** RECORDS SHOWN follows **

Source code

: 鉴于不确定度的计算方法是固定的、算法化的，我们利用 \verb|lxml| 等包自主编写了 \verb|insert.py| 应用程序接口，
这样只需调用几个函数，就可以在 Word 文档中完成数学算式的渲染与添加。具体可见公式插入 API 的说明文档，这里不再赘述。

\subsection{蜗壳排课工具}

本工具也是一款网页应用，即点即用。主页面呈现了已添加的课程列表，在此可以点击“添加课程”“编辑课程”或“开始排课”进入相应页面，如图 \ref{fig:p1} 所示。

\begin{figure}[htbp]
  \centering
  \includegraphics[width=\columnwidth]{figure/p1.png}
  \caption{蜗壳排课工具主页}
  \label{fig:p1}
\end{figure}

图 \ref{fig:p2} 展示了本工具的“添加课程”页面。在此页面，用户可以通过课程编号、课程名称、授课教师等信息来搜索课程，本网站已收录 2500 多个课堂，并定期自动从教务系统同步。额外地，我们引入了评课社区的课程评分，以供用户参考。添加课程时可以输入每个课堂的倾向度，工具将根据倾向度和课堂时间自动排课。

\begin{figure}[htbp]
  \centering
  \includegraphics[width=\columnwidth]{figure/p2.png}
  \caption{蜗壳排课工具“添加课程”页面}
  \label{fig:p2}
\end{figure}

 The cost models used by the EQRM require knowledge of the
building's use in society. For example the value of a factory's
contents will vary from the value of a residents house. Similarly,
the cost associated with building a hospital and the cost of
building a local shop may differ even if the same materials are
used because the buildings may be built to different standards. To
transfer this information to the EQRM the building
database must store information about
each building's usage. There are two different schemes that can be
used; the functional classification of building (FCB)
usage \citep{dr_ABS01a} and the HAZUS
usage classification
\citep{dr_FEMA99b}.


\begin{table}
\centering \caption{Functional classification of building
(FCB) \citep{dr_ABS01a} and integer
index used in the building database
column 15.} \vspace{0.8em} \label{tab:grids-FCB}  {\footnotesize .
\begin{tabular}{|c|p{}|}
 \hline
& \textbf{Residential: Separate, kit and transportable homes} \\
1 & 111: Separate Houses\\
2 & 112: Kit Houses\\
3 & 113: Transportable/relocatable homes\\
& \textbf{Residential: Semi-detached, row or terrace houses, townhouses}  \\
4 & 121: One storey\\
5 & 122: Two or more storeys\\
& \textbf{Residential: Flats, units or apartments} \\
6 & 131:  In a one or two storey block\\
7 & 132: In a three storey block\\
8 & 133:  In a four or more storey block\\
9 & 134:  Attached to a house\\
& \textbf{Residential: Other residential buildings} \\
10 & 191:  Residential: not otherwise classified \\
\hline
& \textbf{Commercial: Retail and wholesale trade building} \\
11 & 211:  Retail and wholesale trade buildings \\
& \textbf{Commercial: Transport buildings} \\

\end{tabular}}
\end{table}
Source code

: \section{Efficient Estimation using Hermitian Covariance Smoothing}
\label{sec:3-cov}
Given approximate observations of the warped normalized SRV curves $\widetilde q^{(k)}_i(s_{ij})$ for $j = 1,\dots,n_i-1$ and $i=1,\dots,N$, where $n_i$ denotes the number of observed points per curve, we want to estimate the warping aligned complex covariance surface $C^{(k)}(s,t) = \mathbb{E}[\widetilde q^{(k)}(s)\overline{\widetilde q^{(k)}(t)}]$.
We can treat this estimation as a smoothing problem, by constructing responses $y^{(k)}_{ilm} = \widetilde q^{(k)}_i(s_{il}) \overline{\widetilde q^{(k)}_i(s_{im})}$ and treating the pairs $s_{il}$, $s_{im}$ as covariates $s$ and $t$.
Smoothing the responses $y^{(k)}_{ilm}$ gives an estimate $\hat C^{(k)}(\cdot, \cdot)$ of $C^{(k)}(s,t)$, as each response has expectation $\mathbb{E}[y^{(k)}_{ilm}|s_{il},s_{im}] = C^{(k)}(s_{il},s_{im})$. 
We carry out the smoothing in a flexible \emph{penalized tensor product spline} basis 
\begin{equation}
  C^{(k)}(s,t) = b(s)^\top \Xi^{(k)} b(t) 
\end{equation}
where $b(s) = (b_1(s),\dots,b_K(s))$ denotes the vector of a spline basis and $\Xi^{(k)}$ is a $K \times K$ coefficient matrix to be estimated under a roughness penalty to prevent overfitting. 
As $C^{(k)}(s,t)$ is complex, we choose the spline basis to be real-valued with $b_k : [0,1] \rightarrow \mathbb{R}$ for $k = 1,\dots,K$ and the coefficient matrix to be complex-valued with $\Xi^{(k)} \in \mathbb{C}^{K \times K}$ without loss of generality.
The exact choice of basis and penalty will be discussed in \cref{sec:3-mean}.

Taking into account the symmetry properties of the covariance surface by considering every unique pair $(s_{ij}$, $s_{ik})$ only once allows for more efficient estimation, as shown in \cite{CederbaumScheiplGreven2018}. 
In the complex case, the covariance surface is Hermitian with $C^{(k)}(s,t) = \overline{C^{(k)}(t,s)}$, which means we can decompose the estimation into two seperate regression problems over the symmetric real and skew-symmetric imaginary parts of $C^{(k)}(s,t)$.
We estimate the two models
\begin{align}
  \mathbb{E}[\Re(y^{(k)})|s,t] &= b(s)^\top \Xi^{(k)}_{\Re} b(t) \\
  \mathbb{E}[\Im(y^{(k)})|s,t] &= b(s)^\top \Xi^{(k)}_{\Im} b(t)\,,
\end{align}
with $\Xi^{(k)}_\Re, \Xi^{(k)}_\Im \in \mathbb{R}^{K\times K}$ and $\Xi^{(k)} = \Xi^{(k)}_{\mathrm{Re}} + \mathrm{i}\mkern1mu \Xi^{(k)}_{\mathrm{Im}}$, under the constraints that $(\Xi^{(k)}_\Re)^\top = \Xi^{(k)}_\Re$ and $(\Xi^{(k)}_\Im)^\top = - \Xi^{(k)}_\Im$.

** End of RECORDS SHOWN **
** RECORDS SHOWN follows **

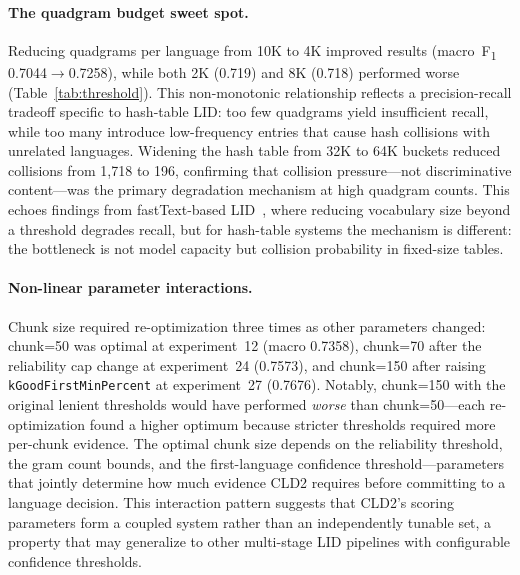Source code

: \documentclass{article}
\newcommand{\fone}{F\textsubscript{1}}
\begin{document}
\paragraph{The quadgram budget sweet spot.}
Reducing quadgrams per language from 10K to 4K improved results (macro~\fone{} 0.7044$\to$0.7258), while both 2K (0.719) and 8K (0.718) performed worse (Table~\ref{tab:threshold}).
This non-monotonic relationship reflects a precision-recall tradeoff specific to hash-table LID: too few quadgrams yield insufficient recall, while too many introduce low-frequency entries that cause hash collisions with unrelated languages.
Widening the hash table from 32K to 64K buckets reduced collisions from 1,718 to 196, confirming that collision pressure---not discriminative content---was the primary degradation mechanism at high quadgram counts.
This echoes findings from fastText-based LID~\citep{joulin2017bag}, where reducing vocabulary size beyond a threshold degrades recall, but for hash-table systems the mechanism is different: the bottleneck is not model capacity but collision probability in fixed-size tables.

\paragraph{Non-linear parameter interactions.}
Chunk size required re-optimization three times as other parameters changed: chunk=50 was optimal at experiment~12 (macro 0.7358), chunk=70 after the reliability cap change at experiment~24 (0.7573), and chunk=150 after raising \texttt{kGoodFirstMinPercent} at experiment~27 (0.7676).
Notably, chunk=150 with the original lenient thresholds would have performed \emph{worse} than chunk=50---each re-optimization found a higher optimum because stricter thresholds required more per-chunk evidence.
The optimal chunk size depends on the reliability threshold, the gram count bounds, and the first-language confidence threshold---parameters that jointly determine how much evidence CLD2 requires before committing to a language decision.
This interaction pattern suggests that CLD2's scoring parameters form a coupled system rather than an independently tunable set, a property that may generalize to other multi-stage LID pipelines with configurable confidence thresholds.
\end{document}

** End of RECORDS SHOWN **

- _EXERCISE_:
Check every line of the data, and copy the ones that contain "spline".

- _OUTPUT OF THE EXERCISE_:
We carry out the smoothing in a flexible \emph{penalized tensor product spline} basis 
where $b(s) = (b_1(s),\dots,b_K(s))$ denotes the vector of a spline basis and $\Xi^{(k)}$ is a $K \times K$ coefficient matrix to be estimated under a roughness penalty to prevent overfitting. 
As $C^{(k)}(s,t)$ is complex, we choose the spline basis to be real-valued with $b_k : [0,1] \rightarrow \mathbb{R}$ for $k = 1,\dots,K$ and the coefficient matrix to be complex-valued with $\Xi^{(k)} \in \mathbb{C}^{K \times K}$ without loss of generality.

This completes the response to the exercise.